An echocardiogram 2 hours after the birth confirmed HLHS with the
hypoplastic left ventricle, mitral atresia, aortic atresia, and moderate
tricuspid regurgitation (Figures 1, 2 and 3).
Continuous intravenous infusions of prostaglandin E1 started. Physical
examination of other systems on admission was normal with stable
hemodynamic values.
Laboratory blood tests showed normal ranges of white blood cells,
hemoglobin, and platelets counts.
The patient further investigated with an abdomen ultrasound and magnetic
resonance imaging of the brain, which were unremarkable.
A diagnosis of hypoplastic left heart syndrome and complex partial
monosomy and partial trisomy made.
The infant’s poor prognosis explained to the family who refused further
intervention, and comfort care management was applied.
The patient died on day 7 of life.
3 Discussion .
HLHS is a congenital heart defect constituting 2% to 9% of all
congenital heart diseases1.
This cardiac malformation includes varying degrees of the left
ventricle’s underdevelopment, hypoplasia of the aorta, aortic valve, and
mitral valve stenosis or atresia2. It is more common
in males than in females3. The mortality rate is high,
and accounts for 23% of neonatal deaths from congenital heart
malformations2,4.
The etiology of HLHS is multifactorial and includes maternal,
infectious, immunosuppressive, and genetic factors5.
Most of the cases with HLHS occur sporadically with no family history;
however, some occur with autosomal recessive or autosomal dominant
inheritance6,7.
HLHS can be detected by prenatal ultrasonography between 18 and 22 weeks
of gestation.
The management options of HLHS include comfort care, palliative surgery,
and cardiac transplantation.

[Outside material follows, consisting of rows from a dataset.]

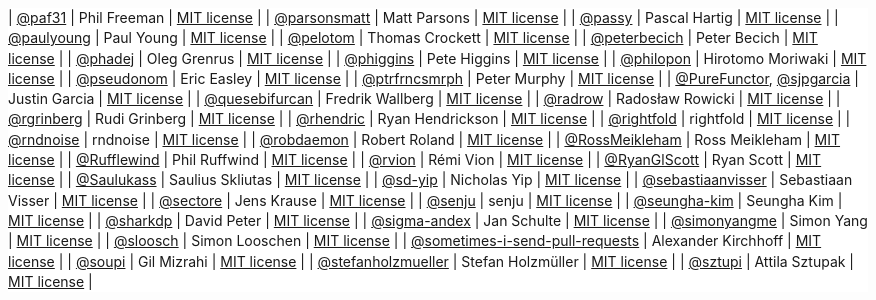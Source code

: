 | [@paf31](https://github.com/paf31)                                                         | Phil Freeman         | [MIT license] |
| [@parsonsmatt](https://github.com/parsonsmatt)                                             | Matt Parsons         | [MIT license] |
| [@passy](https://github.com/passy)                                                         | Pascal Hartig        | [MIT license] |
| [@paulyoung](https://github.com/paulyoung)                                                 | Paul Young           | [MIT license] |
| [@pelotom](https://github.com/pelotom)                                                     | Thomas Crockett      | [MIT license] |
| [@peterbecich](https://github.com/peterbecich)                                             | Peter Becich         | [MIT license] |
| [@phadej](https://github.com/phadej)                                                       | Oleg Grenrus         | [MIT license] |
| [@phiggins](https://github.com/phiggins)                                                   | Pete Higgins         | [MIT license] |
| [@philopon](https://github.com/philopon)                                                   | Hirotomo Moriwaki    | [MIT license] |
| [@pseudonom](https://github.com/pseudonom)                                                 | Eric Easley          | [MIT license] |
| [@ptrfrncsmrph](https://github.com/ptrfrncsmrph)                                           | Peter Murphy         | [MIT license] |
| [@PureFunctor](https://github.com/PureFunctor), [@sjpgarcia](https://github.com/sjpgarcia) | Justin Garcia        | [MIT license] |
| [@quesebifurcan](https://github.com/quesebifurcan)                                         | Fredrik Wallberg     | [MIT license] |
| [@radrow](https://github.com/radrow)                                                       | Radosław Rowicki     | [MIT license] |
| [@rgrinberg](https://github.com/rgrinberg)                                                 | Rudi Grinberg        | [MIT license] |
| [@rhendric](https://github.com/rhendric)                                                   | Ryan Hendrickson     | [MIT license] |
| [@rightfold](https://github.com/rightfold)                                                 | rightfold            | [MIT license] |
| [@rndnoise](https://www.github.com/rndnoise)                                               | rndnoise             | [MIT license] |
| [@robdaemon](https://github.com/robdaemon)                                                 | Robert Roland        | [MIT license] |
| [@RossMeikleham](https://github.com/RossMeikleham)                                         | Ross Meikleham       | [MIT license] |
| [@Rufflewind](https://github.com/Rufflewind)                                               | Phil Ruffwind        | [MIT license] |
| [@rvion](https://github.com/rvion)                                                         | Rémi Vion            | [MIT license] |
| [@RyanGlScott](https://github.com/RyanGlScott)                                             | Ryan Scott           | [MIT license] |
| [@Saulukass](https://github.com/Saulukass)                                                 | Saulius Skliutas     | [MIT license] |
| [@sd-yip](https://github.com/sd-yip)                                                       | Nicholas Yip         | [MIT license] |
| [@sebastiaanvisser](https://github.com/sebastiaanvisser)                                   | Sebastiaan Visser    | [MIT license] |
| [@sectore](https://github.com/sectore)                                                     | Jens Krause          | [MIT license] |
| [@senju](https://github.com/senju)                                                         | senju                | [MIT license] |
| [@seungha-kim](https://github.com/seungha-kim)                                             | Seungha Kim          | [MIT license] |
| [@sharkdp](https://github.com/sharkdp)                                                     | David Peter          | [MIT license] |
| [@sigma-andex](https://github.com/sigma-andex)                                             | Jan Schulte          | [MIT license] |
| [@simonyangme](https://github.com/simonyangme)                                             | Simon Yang           | [MIT license] |
| [@sloosch](https://github.com/sloosch)                                                     | Simon Looschen       | [MIT license] |
| [@sometimes-i-send-pull-requests](https://github.com/sometimes-i-send-pull-requests)       | Alexander Kirchhoff  | [MIT license] |
| [@soupi](https://github.com/soupi)                                                         | Gil Mizrahi          | [MIT license] |
| [@stefanholzmueller](https://github.com/stefanholzmueller)                                 | Stefan Holzmüller    | [MIT license] |
| [@sztupi](https://github.com/sztupi)                                                       | Attila Sztupak       | [MIT license] |

[MIT license]: https://opensource.org/licenses/MIT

Even with surgical intervention, life
expectancy may be affected8.
It is generally known that HLHS may have a genetic predisposition, but
no specific gene has been identified until now9.
Some reports have concluded that HLHS is genetically multigenic and
heterogeneous in etiology10.
Also, several genetic disorders like Holt-Oram, Noonan syndrome, trisomy
21, trisomy 13, trisomy 18, and Turner syndrome may coexist with HLHS3,11.
The association of the hypoplastic left heart syndrome with Turner
syndrome reported being 13.2 %12, however, only 2.5%
of HLHS cases presented with Turner syndrome13.
The presence of chromosomal and other noncardiac abnormalities influence
the mortality rate in neonates with HLHS.
Interestingly, it was observed both a strong association of the HLHS
with Turner syndrome and a significant mortality rate in this group of
neonates13,14.
The association of Turner syndrome with HLHS is well known; however,
isolated 14q11.2 microduplication syndrome was not described with HLHS.
14q11.2 microduplication syndrome is a rare chromosomal condition
characterized by hypotonia, mental retardation, developmental delay,
epilepsy, and dysmorphic craniofacial features like micrognathia, short
nose, abnormally rotated ears, broad nasal bridge, and narrow upper
lip15.
Cranio-facial dysmorphic features were not so distinctive in the
presented case that underscores the need for a genetic investigation in
all cases with HLHS, even in non-dysmorphic neonates.
Ertürk et al. described the case of 14q11.2 microduplication with West
syndrome (infantile spasms, hypsarrhythmia, and intellectual
disability)16. Other manifestations of 14q11.2
microduplication including microcephaly, behavior disturbance, obesity,
and speech delay17.
Depending on the size of the duplication, clinical manifestations and
degree of mental retardation may vary from case to case. The size of
duplication varies from small size (e.g., 35KB) to large size (e.g.,
50MB).
The presence of deletion and duplication in the reported case indicates
these abnormalities may result from a balanced translocation in one of
the parents, and we sent chromosomal analysis for parents to prove it.
Remarkably, a combination of Turner syndrome (partial monosomy X),
14q11.2 microduplication syndrome (partial trisomy 14), and HLHS to date
unreported to the best of our knowledge.